The Drugs Don't Work by The Verve tops a list of songs which make us sad, according to a scientist.
Dr Harry Witchel, an expert in physiology and music, analysed the physical reactions to music on behalf of Nokia UK.
Using a shortlist compiled by the Official UK Charts Company, he measured their "tune trigger quotient" measuring heart rate, respiratory response and skin temperature to find the saddest, happiest and most exhilarating tracks.
The happiest songs were measured by contentment judged on levels of sighs per minute (indicating the recall of happy memories) plus low level of boredom.

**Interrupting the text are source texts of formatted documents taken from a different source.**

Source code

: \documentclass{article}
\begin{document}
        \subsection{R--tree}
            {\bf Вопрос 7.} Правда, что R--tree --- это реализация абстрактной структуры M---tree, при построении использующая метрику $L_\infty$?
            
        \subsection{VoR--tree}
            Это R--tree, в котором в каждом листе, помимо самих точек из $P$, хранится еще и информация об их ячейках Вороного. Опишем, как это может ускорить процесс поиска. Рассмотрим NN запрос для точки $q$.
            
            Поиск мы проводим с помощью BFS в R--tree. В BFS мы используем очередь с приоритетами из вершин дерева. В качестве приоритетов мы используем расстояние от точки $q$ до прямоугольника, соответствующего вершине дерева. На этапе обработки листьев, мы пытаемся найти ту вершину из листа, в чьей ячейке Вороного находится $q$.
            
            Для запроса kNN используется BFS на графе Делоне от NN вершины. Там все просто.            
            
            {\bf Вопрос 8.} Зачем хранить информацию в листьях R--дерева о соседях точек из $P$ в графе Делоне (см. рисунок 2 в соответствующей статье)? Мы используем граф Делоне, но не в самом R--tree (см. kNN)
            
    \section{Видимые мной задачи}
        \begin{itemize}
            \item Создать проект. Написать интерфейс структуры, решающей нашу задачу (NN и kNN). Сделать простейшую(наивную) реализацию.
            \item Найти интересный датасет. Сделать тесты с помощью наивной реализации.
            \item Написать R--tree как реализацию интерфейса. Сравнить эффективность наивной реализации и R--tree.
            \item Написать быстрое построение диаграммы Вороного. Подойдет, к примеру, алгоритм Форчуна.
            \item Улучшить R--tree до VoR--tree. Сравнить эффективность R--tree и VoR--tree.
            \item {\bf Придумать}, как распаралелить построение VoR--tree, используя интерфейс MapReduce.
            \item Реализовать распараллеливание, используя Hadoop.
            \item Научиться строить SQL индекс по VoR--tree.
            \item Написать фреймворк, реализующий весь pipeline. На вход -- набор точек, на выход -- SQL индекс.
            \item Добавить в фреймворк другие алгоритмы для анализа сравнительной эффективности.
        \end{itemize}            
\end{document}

Sad tracks were indicated by decreased heart rate and exhilarating tunes by increase in breaths per minute.
The happiest song was LDN by Lily Allen, followed by Abba's Dancing Queen and REM's Shiny Happy People.

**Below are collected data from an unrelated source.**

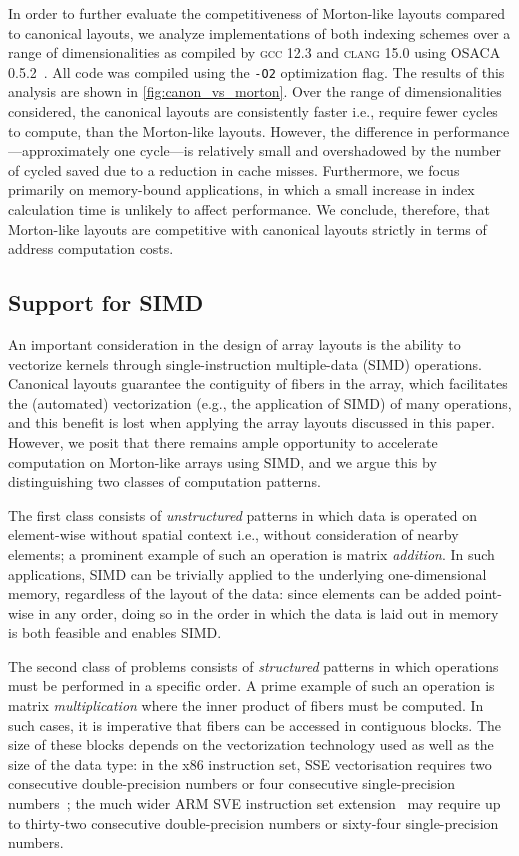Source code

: In order to further evaluate the competitiveness of Morton-like layouts compared to canonical layouts, we analyze implementations of both indexing schemes over a range of dimensionalities as compiled by \textsc{gcc} 12.3 and \textsc{clang} 15.0 using \textsc{OSACA} 0.5.2~\cite{8641578}. All code was compiled using the \texttt{-O2} optimization flag. The results of this analysis are shown in \cref{fig:canon_vs_morton}. Over the range of dimensionalities considered, the canonical layouts are consistently faster i.e., require fewer cycles to compute, than the Morton-like layouts. However, the difference in performance---approximately one cycle---is relatively small and overshadowed by the number of cycled saved due to a reduction in cache misses. Furthermore, we focus primarily on memory-bound applications, in which a small increase in index calculation time is unlikely to affect performance. We conclude, therefore, that Morton-like layouts are competitive with canonical layouts strictly in terms of address computation costs.

\subsection{Support for SIMD}

\label{sec:bijections:SIMD}

An important consideration in the design of array layouts is the ability to vectorize kernels through single-instruction multiple-data (SIMD) operations. Canonical layouts guarantee the contiguity of fibers in the array, which facilitates the (automated) vectorization (e.g., the application of SIMD) of many operations, and this benefit is lost when applying the array layouts discussed in this paper. However, we posit that there remains ample opportunity to accelerate computation on Morton-like arrays using SIMD, and we argue this by distinguishing two classes of computation patterns.

The first class consists of \emph{unstructured} patterns in which data is operated on element-wise without spatial context i.e., without consideration of nearby elements; a prominent example of such an operation is matrix \emph{addition}. In such applications, SIMD can be trivially applied to the underlying one-dimensional memory, regardless of the layout of the data: since elements can be added point-wise in any order, doing so in the order in which the data is laid out in memory is both feasible and enables SIMD.

The second class of problems consists of \emph{structured} patterns in which operations must be performed in a specific order. A prime example of such an operation is matrix \emph{multiplication} where the inner product of fibers must be computed. In such cases, it is imperative that fibers can be accessed in contiguous blocks. The size of these blocks depends on the vectorization technology used as well as the size of the data type: in the x86 instruction set, SSE vectorisation requires two consecutive double-precision numbers or four consecutive single-precision numbers~\cite{intelx86}; the much wider ARM SVE instruction set extension~\cite{7924233} may require up to thirty-two consecutive double-precision numbers or sixty-four single-precision numbers.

Most exhilarating were Blur's Song 2, Love Machine by Girls Aloud and Somebody Told Me by Killers. The Verve beat Robbie Williams's Angels for the title of saddest song, with Elton John's Sorry Seems To Be The Hardest Word coming third.
Dr Witchel said: "Music is undeniably powerful at triggering different emotional states. Changes in tempo and frequencies induce profoundly different emotional states.
"A slow tempo song like the Verve's The Drugs Don't Work slows down the heart compared to most of the other songs and compared to white noise - in other words, it works like the emotional state of sadness.
"Also, I have to say there were many powerful and exhilarating songs we tested, and I was surprised that Blur's Song 2 could be such a clear winner among our participants."